((
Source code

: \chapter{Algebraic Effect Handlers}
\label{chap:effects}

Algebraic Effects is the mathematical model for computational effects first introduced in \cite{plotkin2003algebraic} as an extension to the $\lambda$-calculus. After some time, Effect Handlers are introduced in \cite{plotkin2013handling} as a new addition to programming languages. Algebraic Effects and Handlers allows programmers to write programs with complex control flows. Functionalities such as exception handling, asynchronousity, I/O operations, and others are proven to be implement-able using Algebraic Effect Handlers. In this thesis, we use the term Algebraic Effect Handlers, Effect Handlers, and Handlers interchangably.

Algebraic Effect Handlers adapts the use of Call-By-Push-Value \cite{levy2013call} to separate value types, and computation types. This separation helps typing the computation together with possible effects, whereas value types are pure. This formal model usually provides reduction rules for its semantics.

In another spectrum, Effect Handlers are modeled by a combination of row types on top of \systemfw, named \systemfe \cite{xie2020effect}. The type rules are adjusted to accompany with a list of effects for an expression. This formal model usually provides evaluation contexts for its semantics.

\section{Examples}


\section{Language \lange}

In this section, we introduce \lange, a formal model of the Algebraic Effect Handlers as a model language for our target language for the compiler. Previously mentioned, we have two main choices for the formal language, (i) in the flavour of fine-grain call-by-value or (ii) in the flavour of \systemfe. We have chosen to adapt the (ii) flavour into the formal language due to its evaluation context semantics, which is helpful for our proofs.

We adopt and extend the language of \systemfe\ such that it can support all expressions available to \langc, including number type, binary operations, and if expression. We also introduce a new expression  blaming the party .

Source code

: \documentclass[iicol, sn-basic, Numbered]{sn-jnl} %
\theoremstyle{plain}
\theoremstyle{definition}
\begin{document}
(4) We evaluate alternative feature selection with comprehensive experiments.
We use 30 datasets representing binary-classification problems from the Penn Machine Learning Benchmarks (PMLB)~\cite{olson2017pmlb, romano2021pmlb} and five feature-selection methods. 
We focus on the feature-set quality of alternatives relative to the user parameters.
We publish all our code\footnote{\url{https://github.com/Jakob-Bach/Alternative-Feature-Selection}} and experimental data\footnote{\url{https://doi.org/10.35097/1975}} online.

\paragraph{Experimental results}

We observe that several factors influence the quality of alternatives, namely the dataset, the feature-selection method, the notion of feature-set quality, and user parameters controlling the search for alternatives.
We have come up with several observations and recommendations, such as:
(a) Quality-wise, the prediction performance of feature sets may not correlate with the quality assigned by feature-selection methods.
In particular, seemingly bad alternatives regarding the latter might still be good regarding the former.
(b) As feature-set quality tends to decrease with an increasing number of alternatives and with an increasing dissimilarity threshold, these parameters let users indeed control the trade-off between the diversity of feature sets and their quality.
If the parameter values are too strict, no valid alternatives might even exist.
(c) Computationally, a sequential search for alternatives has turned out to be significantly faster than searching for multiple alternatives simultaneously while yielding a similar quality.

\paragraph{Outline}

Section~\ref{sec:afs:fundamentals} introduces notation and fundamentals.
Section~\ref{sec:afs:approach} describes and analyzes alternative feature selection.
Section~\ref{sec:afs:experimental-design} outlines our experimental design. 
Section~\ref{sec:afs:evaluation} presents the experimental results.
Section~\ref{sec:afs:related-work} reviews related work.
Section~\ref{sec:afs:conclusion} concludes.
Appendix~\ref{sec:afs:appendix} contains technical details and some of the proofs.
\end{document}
))
((
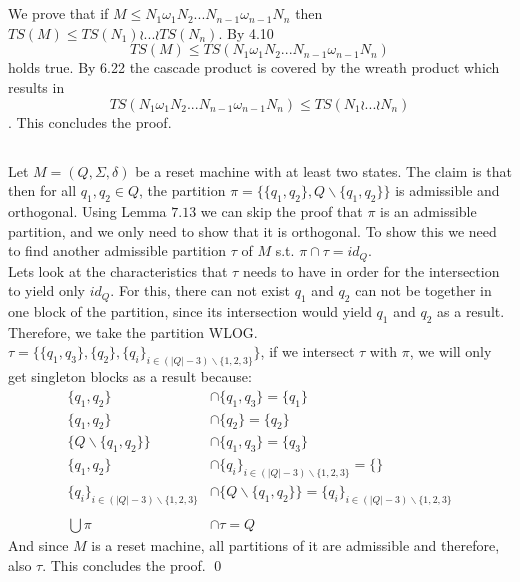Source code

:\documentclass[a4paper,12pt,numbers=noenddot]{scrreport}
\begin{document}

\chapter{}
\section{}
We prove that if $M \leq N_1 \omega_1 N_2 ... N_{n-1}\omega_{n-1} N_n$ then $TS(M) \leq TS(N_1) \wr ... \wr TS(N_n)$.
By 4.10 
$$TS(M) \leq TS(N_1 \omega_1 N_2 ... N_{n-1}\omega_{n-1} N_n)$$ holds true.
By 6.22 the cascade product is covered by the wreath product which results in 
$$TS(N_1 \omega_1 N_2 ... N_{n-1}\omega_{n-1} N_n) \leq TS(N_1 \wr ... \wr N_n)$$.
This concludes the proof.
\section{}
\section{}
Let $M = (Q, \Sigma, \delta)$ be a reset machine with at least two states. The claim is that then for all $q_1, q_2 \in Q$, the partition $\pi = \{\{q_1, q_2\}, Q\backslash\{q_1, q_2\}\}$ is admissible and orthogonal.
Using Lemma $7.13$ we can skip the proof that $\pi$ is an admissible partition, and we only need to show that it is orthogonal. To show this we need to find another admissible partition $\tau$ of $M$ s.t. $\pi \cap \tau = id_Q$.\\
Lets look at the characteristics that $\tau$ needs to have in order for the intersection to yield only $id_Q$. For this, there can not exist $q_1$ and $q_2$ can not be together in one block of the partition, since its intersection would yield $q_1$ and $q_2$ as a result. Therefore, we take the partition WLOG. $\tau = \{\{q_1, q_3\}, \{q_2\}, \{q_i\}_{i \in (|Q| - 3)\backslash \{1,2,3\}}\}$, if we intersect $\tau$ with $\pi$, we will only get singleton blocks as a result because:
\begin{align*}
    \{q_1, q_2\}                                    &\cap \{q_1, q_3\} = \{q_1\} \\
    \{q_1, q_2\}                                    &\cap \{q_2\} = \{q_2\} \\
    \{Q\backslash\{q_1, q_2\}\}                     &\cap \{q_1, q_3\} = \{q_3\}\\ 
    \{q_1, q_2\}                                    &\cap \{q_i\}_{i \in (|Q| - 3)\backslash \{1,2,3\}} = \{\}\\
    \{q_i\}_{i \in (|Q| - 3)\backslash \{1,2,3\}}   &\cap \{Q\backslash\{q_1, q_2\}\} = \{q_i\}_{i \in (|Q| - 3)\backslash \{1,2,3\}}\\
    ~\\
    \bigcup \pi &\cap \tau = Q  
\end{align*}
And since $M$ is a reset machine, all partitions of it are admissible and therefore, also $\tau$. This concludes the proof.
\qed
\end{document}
))
> [Problem to solve]: State how many lines of the entries above include the string "rules". The reply is that number alone.

> [Solution for this task]: 2